Lesson 4: Equivalent systems of equations

# Reasoning with systems of equations

When we perform operations on a system of equations, some operations produce an equivalent system, while others don't necessarily produce an equivalent system. When we're solving a system of equations, we need to use operations that guarantee equivalence. Created by Sal Khan.

## Want to join the conversation?

• At couldn't he have multiplied by negative one to cancel out they and then x would be positive, same with the answer at the end?

2x+y=8
x+y=5

2x+y=8
-x-y=-5

x=3

I thought that would be so much easier.
• My sense is, that Sal is trying to teach us to do “mathematical reasoning” (at ) with a little bit tricky stuff--meaning at he says “…not super mathematically rigorous…” which to me, means doing it this particular way shows that you know how to work with algebra and systems that much better. I think the key for this method is to know and be comfortable with substituting x and y for a single number (where 2x + y is substituted for 8). It’s usually totally up to you how “deep” you want to go with the math.
• Can someone please explain this clearer?
• I think the key is at , to watch and listen a few times, as Sal explains what he is going to use instead of the 8 on the left side of the equation in the upper right hand corner. Instead of the 8, he uses the 2x + y. I think this is to show us another way, and also to “play” with the algebra, because I think he is attempting to teach us some “reasoning” skills in the short amount of time this video allows.
• What does 'system' in systems of equations mean? is it like a set??... Please help me!
• A "system" is a <set> or maybe <collection> (usually two or three) of equations that you are dealing with all at once for a particular problem. All the equations in the system are very important and are ALL required to solve for the variables in the system.
• I don't understand anything from this video :D
• Great!! Good for you :)
• Could someone help me with a problem about airplane seats? The following info is given:

"For every 13 seats in economy class there are 5 seats in business class"

my immediate intuition is to write this as 13e = 5b but this is wrong. Instead it was supposed to be 5e = 13b or e/13 = b/5. Somehow I keep making this mistake and was wondering if someone can shed light on why the latter makes more sense!
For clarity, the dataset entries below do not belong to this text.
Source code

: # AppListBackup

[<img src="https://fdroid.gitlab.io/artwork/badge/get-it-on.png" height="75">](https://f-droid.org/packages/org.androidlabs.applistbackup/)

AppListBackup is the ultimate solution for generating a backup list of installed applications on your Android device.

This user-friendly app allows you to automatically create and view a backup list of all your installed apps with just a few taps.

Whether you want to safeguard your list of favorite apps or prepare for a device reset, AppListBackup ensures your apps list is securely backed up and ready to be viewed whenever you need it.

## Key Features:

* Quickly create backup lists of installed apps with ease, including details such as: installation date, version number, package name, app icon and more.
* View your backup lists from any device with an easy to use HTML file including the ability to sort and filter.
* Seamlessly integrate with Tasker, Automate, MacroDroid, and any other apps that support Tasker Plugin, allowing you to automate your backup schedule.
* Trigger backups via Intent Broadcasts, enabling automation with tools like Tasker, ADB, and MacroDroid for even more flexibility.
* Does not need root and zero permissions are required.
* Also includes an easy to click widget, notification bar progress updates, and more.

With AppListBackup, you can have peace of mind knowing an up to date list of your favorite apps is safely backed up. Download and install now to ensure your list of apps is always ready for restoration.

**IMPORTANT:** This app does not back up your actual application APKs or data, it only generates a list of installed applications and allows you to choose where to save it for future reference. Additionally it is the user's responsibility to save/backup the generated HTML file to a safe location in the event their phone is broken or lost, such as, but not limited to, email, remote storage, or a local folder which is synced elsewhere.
Thank you in advance
(1 vote)
• I like to think about this as a ratio it really helps me so the ratio of business seats to economy seats is 5 to 13 (I used 5 to 13 as the ratio symbol shows the time in the video for example ). So, for every 5 business seats there are 13 economy seats. So we can make a equation where b = business seats and e = economy seats. So we can form the equation (e/13)*5 = b.
(e/13)=(b/5)
So now you can cross multiply and you get 5e = 13b
we can make sure that this equation (e/13)*5 = b works so let's say there are 39 economy seats so (39/13)*5 = b, so now we can say that b = 3*5, and that is b = 15. Now to double check the equation (39/13)*5 = 15
5 to 13, 10 to 26, 15 to 39 are all equal.
• Ok, so this is a bit of a big concept to grasp. Can someone just clarify whether or not I am doing it correctly?
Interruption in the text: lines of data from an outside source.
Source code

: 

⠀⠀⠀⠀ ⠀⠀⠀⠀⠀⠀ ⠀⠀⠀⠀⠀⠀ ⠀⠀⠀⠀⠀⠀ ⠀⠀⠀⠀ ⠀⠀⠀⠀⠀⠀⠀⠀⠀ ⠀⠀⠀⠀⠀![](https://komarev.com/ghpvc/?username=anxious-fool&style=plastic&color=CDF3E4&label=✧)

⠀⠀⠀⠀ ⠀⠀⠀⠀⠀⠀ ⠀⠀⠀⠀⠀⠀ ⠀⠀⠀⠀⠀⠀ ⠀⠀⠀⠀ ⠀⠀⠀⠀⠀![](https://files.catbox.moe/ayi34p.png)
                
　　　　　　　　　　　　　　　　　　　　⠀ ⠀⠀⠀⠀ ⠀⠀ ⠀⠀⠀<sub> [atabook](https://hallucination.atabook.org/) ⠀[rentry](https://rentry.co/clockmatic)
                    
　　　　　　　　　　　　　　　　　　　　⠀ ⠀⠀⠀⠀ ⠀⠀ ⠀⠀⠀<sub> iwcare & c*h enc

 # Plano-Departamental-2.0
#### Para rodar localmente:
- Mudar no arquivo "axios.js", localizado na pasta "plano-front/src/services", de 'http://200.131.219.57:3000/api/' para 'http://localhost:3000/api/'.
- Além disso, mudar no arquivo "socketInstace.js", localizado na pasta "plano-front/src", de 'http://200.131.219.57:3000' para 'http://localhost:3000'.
So I think that if you add the equations in any system you will end up with the right answer?

Like this?

2x + y = 8
-2x - 2y = -10

2x + (-2x) = 0
y + (-2y) = -y
8 + (-10) = -2

We are left with -y = -2 or y = 2. Does this apply to all systems, and is it really that simple to find the answer or am I skipping a step?

Any help would be appreciated

• This applies to all systems. You're not skipping anything, you did it great! Personally, I almost always use this method because it's a lot simpler than anything else. I think it is good for you to find this simple.
• In the practice for this video (Resoning with systems of equations) there are sometimes answers like:

A: Replace one equation with the sum/difference of both equations

B: Replace only the left-hand side of one equation with the sum/difference of the left-hand sides of both equations

I'm confused on what's the difference between the two, and what is the "left-side of one equation"

-Thanks (:
• lets say you have 3x + 2y = 12. 3x+2y is left hand side and 12 is right hand side. Then if 4x + y = 15, you have a system of equations. A says to add (7x + 3y = 27 ) or subtract (1st - 2nd gives -x - y = -3 and 2nd-1st gives x+y=3) equations, B says add or subtract left side only to get something like 7x + 3y = 12 or 7x+3y = 15 depending on which equation you start with, hopefully this answer looks incorrect because you could get two different answers.
• that was journey!
• But you made it this far! 🎉🎉🎊🥳